1.2 Deux concepts complémentaires: les groupes d'intérêt et les mobilisations

1.2.2 Les mobilisations

En tant que comportement collectif d’individus qui se mobilisent dans l’objectif d’atteindre des buts communs par des moyens plus ou moins institutionnalisés (Alpe et al. 2010, 3), l’action collective est une mobilisation concertée qui prend corps dans l’interaction entre différents acteurs. Quatre grandes familles de paradigmes permettent d’en rendre compte. Les paradigmes du comportement collectif s’intéressent à la théorie des foules et des masses et sont représentées notamment par l’École de Chicago. Les paradigmes rationalistes et structuralistes sont représentés par la théorie du choix rationnel41 développée par Olson (1965),

la théorie de la mobilisation des ressources dont Oberschall (1978) reste l’un des principaux tenants et la théorie du processus politique incarnée par McAdam (1982) et Tilly (1986), qui complexifient la théorie de la mobilisation des ressources.
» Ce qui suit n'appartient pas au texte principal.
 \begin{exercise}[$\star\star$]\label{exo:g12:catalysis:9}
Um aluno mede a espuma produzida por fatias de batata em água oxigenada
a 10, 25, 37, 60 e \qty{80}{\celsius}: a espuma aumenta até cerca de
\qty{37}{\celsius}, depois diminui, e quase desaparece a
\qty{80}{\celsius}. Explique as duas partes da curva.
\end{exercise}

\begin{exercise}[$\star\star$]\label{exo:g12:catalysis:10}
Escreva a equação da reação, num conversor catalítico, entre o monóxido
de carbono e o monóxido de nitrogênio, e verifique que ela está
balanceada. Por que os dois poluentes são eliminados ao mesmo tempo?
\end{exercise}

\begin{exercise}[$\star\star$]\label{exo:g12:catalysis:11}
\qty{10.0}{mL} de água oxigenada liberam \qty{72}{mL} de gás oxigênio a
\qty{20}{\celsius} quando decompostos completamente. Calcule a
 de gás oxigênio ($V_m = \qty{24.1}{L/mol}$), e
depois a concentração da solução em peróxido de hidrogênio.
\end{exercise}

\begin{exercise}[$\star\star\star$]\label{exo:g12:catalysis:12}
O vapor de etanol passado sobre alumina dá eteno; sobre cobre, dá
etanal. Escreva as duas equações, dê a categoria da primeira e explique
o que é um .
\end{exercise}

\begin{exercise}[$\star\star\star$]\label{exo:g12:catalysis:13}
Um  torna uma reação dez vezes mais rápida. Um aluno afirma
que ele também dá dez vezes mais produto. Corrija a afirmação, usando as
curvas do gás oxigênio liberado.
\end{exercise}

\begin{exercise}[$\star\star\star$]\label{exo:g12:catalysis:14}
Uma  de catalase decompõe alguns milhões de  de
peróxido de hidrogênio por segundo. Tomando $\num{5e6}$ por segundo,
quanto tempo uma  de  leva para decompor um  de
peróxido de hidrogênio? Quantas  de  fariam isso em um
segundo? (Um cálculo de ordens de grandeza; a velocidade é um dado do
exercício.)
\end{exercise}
Si l’approche du processus politique place l’État dans un rôle de « protagoniste à part entière, et non de simple objet des revendications des mouvements sociaux » (Neveu 2002, 113), il est utile de souligner que:

La structure canalise les mouvements, ce qui renvoie au dilemme de l’institutionnalisation […] : soit le mouvement joue le seul registre de la mobilisation, soit il s’institutionnalise tout en risquant une certaine forme de domestication. (Hudon et Poirier 2011, 130)
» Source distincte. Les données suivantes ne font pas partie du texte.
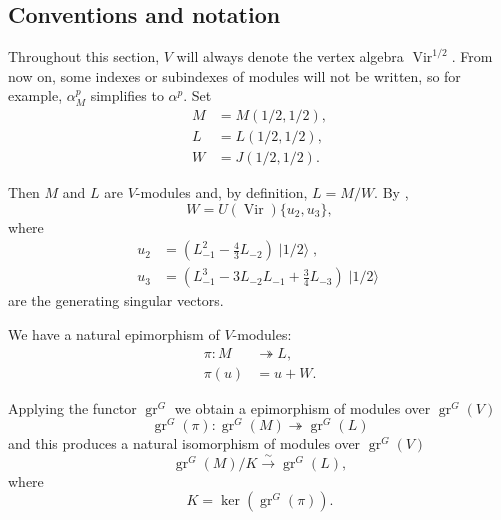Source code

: \documentclass[a4paper, 12pt, reqno]{amsart}
\theoremstyle{remark}
\numberwithin{equation}{subsection}
\DeclareMathOperator{\Vir}{Vir}
\DeclareMathOperator{\gr}{gr}
\DeclareMathOperator{\vachalf}{|1/2\rangle}
\begin{document}
\subsection{Conventions and notation}
\label{sec:conventions-notation}

Throughout this section, $V$ will always denote the vertex algebra $\Vir^{1/2}$.
From now on, some indexes or subindexes of modules will not be written, so for example, $\alpha^p_M$ simplifies to $\alpha^p$.
Set
\begin{align*}
  M &= M(1/2, 1/2), \\
  L &= L(1/2, 1/2), \\
  W &= J(1/2, 1/2).
\end{align*}

Then $M$ and $L$ are $V$-modules and, by definition, $L = M/W$.
By ,
\begin{equation}
  \label{eq:37}
  W = U(\Vir)\{u_2, u_3\},
\end{equation}
where
\begin{align*}
  u_2 &= (L_{-1}^2 - \tfrac{4}{3}L_{-2})\vachalf, \\
  u_3 &= (L_{-1}^3 - 3L_{-2}L_{-1} + \tfrac{3}{4}L_{-3})\vachalf
\end{align*}
are the generating singular vectors.

We have a natural epimorphism of $V$-modules:
\begin{align*}
  \pi: M &\twoheadrightarrow L, \\
  \pi(u) &= u + W.
\end{align*}

Applying the functor $\gr^G$ we obtain a epimorphism of modules over $\gr^G(V)$
\begin{equation*}
  \gr^G(\pi): \gr^G(M) \twoheadrightarrow \gr^G(L)
\end{equation*}
and this produces a natural isomorphism of modules over $\gr^G(V)$
\begin{equation*}
  \gr^G(M)/K \xrightarrow{\sim} \gr^G(L),
\end{equation*}
where
\begin{equation}
  \label{eq:38}
  K = \ker(\gr^G(\pi)).
\end{equation}
\end{document}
McAdam (1982, 41) va particulièrement développer dans le cadre d’une analyse de longue durée, le concept de « structure des opportunités politiques » pour expliquer un autre paradoxe, soit le fait que des groupes crédités de toutes les ressources nécessaires n’arrivent pas à

passer au stade de la contestation. L’approche de la structure des opportunités politiques oriente l’analyse vers « les dimensions de l’environnement politique qui fournissent ou non des incitatifs et offrent des possibilités à l’action » (Hudon et Poirier 2011, 126). Les travaux de McAdam, Tilly et Tarrow vont favoriser la consolidation d’un nouveau paradigme, celui des contentious politics (Tilly, McAdam, et Tarrow 2001; McAdam, Tilly et Tarrow 2003; Fillieule, Agrikoliansky et Sommier 2010). Ce paradigme inclut les mouvements sociaux et articule les concepts de structure d’opportunité politique, de répertoire d’action, de cadrages ou encore d’organisation des ressources.

Le paradigme des nouveaux mouvements sociaux est mis en lumière par Touraine (1978) et Melucci (1978) et apporte sa contribution avec la sociologie culturelle de David Snow (2001)42.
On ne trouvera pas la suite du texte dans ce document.